In the future, weather forecasts and climate-change studies could become more accurate, thanks to new research on how clouds overlap conducted by a Cleveland State University faculty member and his colleagues.

Thijs Heus, Ph.D., of the CSU Department of Physics is a co-author of “Overlap Statistics of Shallow Boundary Layer Clouds: Comparing Ground-Based Observations with Large-Eddy Simulations,” published recently in the American Geophysical Union journal Geophysical Research Letters and featured as a Research Spotlight on Eos, a leading source for news about the Earth and space sciences.

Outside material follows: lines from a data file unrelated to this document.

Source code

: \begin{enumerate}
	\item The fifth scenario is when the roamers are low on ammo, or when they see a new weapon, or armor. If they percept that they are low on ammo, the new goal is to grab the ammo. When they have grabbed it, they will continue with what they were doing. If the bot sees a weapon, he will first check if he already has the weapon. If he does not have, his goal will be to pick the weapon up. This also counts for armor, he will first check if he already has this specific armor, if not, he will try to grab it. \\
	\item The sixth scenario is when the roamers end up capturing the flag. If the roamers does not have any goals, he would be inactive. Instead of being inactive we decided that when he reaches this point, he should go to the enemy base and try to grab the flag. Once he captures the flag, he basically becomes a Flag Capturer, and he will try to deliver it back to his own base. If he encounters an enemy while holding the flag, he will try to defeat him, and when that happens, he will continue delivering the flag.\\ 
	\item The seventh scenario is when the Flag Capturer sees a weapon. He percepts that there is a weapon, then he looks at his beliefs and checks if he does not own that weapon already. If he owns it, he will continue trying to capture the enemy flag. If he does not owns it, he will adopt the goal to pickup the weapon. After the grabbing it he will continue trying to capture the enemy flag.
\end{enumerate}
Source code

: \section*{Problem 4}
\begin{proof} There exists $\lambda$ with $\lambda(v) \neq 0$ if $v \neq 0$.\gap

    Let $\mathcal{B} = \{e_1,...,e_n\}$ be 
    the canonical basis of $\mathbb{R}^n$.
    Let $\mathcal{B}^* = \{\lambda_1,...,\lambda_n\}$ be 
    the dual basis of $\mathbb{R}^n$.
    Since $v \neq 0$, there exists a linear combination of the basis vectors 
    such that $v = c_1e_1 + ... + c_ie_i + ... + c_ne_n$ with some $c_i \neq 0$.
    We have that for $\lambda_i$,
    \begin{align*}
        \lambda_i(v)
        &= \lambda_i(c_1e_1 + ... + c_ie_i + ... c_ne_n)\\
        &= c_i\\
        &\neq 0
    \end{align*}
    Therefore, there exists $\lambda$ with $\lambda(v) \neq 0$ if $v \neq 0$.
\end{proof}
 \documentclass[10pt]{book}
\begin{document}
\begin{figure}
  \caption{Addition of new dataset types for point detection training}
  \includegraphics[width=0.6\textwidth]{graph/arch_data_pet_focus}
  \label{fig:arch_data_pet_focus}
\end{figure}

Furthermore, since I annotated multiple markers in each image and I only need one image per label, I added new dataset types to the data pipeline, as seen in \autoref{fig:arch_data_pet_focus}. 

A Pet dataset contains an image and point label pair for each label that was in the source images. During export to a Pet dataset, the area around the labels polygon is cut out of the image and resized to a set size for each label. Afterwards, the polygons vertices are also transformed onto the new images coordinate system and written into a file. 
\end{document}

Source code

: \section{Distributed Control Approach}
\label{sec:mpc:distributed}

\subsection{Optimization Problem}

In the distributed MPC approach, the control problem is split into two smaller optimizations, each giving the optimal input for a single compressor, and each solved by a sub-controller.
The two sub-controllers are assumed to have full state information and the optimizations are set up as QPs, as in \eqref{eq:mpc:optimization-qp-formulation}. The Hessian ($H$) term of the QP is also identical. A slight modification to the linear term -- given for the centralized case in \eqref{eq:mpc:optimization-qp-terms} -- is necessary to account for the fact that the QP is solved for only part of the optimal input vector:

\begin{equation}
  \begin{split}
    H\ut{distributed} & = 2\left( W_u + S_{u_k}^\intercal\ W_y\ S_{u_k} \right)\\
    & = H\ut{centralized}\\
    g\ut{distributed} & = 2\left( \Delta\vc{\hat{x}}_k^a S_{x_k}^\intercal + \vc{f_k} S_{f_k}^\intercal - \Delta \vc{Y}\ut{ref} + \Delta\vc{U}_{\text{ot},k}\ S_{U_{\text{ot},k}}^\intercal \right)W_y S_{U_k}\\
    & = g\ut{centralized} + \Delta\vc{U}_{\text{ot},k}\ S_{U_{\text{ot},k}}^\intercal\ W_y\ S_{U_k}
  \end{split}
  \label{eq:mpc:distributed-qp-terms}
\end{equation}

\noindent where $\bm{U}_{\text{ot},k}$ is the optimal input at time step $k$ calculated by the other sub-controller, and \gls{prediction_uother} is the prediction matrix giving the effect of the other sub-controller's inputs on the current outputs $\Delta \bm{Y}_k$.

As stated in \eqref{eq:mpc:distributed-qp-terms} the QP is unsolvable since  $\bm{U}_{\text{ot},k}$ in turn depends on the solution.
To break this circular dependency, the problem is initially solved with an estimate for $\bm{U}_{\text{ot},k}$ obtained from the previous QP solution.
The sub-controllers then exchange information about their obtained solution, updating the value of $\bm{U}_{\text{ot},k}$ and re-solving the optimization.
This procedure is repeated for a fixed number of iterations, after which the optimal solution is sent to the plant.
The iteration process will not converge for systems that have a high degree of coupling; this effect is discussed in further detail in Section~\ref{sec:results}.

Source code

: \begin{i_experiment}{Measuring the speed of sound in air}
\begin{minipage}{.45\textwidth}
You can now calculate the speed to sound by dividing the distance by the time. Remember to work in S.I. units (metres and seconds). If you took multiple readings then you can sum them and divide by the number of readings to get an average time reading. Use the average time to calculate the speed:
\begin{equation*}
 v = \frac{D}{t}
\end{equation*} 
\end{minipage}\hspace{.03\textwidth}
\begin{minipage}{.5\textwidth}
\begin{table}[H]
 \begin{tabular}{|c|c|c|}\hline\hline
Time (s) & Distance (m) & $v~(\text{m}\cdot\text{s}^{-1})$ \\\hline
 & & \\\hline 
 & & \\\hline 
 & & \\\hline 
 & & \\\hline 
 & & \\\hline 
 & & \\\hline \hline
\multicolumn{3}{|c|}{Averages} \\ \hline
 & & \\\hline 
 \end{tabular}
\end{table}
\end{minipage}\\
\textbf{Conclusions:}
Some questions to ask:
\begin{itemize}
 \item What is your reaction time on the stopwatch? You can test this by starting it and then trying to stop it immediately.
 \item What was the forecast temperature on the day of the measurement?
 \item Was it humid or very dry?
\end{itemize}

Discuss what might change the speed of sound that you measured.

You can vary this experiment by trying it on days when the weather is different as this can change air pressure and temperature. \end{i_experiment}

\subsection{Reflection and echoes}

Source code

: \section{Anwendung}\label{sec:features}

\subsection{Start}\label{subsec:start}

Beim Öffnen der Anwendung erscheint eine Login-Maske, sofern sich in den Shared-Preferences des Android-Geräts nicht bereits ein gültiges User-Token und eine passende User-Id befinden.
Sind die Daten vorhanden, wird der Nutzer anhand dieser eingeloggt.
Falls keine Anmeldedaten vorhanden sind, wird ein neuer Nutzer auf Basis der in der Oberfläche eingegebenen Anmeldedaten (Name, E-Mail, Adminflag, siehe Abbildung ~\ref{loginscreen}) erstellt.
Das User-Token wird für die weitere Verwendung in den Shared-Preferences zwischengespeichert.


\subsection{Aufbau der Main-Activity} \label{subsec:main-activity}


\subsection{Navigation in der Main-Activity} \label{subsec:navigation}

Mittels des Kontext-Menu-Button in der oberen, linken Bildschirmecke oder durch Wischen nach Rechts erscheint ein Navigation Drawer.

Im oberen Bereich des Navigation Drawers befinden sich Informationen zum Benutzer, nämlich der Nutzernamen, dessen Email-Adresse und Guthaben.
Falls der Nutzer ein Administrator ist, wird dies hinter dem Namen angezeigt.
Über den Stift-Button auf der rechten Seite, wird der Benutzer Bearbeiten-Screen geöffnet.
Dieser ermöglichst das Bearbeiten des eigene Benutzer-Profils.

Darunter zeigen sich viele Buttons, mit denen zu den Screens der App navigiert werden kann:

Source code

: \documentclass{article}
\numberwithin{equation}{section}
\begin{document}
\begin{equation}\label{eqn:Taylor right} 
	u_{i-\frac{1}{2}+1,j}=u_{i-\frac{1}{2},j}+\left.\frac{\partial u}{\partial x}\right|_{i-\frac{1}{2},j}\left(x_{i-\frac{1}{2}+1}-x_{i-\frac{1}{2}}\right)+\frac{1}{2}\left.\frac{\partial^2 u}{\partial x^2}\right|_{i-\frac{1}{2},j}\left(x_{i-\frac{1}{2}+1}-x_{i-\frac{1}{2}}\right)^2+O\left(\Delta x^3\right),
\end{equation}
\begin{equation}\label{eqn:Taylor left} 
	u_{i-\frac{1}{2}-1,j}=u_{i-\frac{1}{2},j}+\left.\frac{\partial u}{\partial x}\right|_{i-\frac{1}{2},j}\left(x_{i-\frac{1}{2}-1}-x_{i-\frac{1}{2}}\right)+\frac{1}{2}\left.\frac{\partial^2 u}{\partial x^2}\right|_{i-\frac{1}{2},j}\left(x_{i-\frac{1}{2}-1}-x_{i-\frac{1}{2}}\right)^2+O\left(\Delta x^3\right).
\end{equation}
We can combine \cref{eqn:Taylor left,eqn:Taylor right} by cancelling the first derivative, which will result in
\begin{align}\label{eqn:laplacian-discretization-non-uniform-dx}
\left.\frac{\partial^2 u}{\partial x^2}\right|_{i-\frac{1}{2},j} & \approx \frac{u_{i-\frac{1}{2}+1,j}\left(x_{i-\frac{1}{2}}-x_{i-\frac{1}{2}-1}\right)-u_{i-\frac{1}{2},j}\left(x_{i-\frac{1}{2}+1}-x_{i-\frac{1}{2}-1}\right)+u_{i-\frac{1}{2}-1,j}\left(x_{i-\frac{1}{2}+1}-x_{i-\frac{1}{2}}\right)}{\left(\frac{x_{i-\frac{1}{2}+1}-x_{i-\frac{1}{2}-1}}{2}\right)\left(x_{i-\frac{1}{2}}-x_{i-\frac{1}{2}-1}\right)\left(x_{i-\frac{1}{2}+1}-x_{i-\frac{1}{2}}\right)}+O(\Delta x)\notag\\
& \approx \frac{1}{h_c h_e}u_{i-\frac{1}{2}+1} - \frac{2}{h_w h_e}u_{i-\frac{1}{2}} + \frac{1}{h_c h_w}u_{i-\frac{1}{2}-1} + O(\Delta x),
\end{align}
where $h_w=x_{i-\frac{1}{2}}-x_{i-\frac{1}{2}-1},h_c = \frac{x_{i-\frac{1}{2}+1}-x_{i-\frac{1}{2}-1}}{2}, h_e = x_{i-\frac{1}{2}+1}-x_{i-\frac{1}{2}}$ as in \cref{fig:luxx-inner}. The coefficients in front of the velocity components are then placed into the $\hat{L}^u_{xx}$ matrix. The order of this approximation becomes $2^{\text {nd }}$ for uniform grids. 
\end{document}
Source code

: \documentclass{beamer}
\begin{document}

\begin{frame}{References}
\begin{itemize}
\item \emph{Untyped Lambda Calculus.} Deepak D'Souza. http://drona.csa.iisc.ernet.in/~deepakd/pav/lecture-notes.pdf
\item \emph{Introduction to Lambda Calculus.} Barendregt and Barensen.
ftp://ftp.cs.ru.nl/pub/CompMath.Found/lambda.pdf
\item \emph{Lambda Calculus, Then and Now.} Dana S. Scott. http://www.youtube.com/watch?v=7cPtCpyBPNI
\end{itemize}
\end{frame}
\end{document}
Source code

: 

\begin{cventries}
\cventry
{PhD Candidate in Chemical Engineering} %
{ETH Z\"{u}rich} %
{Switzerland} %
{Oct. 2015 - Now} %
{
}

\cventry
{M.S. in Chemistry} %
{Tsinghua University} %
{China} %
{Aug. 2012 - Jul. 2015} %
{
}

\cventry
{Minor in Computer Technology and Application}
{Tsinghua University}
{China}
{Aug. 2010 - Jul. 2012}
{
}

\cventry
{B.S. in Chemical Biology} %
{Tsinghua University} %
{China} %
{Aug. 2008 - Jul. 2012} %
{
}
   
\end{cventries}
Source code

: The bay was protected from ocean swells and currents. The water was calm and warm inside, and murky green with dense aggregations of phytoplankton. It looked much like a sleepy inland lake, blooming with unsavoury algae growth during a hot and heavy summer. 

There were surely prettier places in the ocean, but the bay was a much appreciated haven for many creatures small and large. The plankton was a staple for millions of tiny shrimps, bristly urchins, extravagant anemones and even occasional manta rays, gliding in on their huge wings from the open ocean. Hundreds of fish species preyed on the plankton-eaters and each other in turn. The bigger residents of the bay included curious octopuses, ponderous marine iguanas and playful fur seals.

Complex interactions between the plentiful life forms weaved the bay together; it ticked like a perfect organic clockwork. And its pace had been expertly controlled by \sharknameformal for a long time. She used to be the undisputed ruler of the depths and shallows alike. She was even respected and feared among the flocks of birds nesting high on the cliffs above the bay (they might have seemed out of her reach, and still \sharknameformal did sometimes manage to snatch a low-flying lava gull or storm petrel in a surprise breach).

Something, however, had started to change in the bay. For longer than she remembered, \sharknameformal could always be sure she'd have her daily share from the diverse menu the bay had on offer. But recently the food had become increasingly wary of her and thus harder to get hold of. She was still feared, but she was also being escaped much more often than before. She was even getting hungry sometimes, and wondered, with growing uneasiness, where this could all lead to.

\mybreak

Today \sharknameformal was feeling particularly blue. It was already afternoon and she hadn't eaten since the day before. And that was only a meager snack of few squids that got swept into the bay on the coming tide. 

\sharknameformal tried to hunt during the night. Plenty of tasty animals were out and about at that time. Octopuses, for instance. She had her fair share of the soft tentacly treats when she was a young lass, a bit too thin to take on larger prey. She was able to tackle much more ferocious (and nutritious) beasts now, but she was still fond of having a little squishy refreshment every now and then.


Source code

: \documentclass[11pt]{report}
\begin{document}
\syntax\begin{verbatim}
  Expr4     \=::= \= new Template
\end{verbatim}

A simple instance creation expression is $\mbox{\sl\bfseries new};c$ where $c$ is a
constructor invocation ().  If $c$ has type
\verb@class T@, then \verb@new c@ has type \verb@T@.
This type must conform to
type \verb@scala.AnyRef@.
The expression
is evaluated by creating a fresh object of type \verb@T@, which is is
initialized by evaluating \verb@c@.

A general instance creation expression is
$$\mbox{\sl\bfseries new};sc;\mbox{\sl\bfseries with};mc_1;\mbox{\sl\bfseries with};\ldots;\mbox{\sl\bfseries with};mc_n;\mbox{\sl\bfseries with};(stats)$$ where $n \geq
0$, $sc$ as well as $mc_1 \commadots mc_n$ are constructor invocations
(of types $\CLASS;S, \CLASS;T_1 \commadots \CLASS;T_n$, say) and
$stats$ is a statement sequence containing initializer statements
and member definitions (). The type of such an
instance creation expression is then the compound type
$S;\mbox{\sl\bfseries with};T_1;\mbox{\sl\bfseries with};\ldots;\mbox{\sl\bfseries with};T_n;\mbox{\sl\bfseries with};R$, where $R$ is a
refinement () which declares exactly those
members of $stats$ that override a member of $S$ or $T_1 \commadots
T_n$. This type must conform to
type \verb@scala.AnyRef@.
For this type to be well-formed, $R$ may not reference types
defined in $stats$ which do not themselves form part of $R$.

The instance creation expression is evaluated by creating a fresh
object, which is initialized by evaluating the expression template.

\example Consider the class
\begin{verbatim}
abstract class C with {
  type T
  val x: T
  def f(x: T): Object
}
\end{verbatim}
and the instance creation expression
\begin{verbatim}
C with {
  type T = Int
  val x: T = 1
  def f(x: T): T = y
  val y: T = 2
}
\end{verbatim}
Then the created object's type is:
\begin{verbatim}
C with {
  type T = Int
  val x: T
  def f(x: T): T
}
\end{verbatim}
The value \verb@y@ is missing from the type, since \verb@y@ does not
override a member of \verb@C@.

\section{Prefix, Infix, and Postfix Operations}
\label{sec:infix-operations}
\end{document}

“Clouds are the biggest unknown in the climate system,” said Dr. Heus, who came to CSU in 2014. He previously was a member of the Institute for Geophysics and Meteorology at the University of Cologne in Germany.

For their paper, Dr. Heus and four colleagues from the Institute for Geophysics and Meteorology – Dr. Gabriele Corbetta, Dr. Emiliano Orlandi, Dr. Roel Neggers and Dr. Susanne Crewell – studied the overlap of low-lying cumulus clouds.

The research team calculated the ratio between cloud volume and cloud area at different altitudes. The higher the ratio, the more the clouds overlapped. When clouds overlap, it affects the amount of heat that enters or escapes Earth’s atmosphere, which ultimately influences weather and climate.

In comparing cloud observations from the Juelich Observatory for Cloud Evolution in Germany with intricate computer models designed to replicate atmospheric turbulence, the scientists found a mathematical function that matched observed and simulated overlap patterns.

“We discovered that small clouds in particular have a lot less overlap than previously thought, based on research that focused more on larger clouds,” Dr. Heus said.

“Our research suggests that small clouds would generate a higher cloud cover – with more reflection of sunlight and a cooling effect from reflecting the sunlight – than previously predicted. This knowledge should increase the accuracy of weather and climate prediction.”